Records from a dataset:
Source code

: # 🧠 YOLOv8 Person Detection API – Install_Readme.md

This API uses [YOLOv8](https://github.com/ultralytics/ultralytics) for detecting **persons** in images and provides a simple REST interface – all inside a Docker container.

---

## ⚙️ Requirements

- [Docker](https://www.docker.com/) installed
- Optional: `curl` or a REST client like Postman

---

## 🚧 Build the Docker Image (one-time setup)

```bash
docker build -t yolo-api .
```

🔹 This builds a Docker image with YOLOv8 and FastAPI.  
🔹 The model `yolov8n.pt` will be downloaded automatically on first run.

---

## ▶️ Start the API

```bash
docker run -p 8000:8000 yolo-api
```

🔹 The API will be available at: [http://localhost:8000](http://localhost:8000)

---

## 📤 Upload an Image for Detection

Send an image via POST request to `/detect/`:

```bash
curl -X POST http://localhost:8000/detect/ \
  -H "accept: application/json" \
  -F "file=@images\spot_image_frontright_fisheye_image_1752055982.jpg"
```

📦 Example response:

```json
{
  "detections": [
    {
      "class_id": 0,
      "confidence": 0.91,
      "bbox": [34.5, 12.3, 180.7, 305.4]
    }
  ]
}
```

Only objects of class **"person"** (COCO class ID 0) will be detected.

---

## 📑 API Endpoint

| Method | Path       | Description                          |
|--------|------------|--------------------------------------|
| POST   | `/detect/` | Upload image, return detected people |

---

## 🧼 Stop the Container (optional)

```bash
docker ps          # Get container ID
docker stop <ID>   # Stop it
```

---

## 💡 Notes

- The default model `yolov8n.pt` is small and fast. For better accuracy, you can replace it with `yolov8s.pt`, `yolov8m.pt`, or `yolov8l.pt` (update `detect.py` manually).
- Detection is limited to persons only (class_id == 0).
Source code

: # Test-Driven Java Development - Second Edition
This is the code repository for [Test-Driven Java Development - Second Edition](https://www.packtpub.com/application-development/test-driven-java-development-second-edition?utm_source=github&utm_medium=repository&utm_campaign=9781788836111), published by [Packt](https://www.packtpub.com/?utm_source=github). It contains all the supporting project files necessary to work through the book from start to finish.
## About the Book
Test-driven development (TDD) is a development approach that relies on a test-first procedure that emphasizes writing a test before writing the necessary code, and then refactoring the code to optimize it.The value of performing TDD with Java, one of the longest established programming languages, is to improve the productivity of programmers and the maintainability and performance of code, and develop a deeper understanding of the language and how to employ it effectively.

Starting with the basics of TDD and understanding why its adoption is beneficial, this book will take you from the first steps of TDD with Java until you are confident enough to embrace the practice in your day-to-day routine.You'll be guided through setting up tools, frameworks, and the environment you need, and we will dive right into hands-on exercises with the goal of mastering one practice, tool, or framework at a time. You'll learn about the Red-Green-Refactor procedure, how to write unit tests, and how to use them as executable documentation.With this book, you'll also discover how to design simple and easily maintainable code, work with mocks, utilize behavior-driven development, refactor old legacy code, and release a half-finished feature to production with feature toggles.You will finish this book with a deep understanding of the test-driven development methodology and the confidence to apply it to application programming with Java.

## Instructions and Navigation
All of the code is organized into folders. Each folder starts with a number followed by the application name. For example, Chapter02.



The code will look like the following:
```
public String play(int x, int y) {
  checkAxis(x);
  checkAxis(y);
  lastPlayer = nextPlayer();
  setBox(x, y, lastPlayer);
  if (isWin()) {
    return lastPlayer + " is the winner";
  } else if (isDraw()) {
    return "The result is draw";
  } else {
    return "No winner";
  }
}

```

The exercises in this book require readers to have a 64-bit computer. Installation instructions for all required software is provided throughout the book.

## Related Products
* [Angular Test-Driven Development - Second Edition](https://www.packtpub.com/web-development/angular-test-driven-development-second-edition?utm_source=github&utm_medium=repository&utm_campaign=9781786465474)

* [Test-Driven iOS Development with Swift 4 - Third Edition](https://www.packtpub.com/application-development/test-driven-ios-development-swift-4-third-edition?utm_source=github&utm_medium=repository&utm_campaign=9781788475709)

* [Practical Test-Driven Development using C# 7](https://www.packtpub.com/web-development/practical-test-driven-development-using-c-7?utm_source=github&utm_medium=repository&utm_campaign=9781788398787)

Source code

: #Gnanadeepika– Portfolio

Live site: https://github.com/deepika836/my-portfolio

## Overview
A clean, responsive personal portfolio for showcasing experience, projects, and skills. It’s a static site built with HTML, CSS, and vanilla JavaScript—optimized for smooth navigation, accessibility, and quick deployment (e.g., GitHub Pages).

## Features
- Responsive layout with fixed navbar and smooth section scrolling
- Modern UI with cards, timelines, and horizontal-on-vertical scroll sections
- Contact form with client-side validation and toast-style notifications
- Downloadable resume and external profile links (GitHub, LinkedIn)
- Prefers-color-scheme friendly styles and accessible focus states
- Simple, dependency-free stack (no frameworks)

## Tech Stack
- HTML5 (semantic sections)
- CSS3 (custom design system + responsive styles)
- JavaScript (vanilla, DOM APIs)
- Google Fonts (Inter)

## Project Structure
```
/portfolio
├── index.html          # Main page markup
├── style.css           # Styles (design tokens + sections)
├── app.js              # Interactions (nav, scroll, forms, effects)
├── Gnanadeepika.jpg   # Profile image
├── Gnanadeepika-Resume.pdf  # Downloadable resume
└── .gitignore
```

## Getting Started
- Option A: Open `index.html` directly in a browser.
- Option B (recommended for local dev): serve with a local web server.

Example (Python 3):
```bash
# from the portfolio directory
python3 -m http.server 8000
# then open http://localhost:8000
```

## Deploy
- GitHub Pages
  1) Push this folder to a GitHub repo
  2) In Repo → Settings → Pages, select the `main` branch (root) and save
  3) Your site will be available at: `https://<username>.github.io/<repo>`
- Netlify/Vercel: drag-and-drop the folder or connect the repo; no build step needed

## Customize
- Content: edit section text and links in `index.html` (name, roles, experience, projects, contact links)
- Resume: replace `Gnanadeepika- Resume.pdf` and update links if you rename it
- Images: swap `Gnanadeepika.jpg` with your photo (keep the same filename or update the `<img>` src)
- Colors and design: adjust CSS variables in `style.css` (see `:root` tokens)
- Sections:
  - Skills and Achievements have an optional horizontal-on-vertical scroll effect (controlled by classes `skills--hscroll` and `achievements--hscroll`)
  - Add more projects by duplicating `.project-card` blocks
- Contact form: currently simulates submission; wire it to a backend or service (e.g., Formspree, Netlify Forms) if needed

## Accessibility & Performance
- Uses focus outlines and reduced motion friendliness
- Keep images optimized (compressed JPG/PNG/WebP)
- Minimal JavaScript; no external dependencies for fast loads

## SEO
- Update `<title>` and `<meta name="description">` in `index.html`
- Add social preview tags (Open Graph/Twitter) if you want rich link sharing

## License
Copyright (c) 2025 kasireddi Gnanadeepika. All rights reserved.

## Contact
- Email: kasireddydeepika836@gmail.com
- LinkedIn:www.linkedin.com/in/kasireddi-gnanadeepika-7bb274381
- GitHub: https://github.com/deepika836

What is needed
What are the lines, exactly as written above, from the line with "- JavaScript (vanilla, DOM APIs)" to the line with "## Getting Started", both included? Output only those.

Exercise response
- JavaScript (vanilla, DOM APIs)
- Google Fonts (Inter)

## Project Structure
```
/portfolio
├── index.html          # Main page markup
├── style.css           # Styles (design tokens + sections)
├── app.js              # Interactions (nav, scroll, forms, effects)
├── Gnanadeepika.jpg   # Profile image
├── Gnanadeepika-Resume.pdf  # Downloadable resume
└── .gitignore
```

## Getting Started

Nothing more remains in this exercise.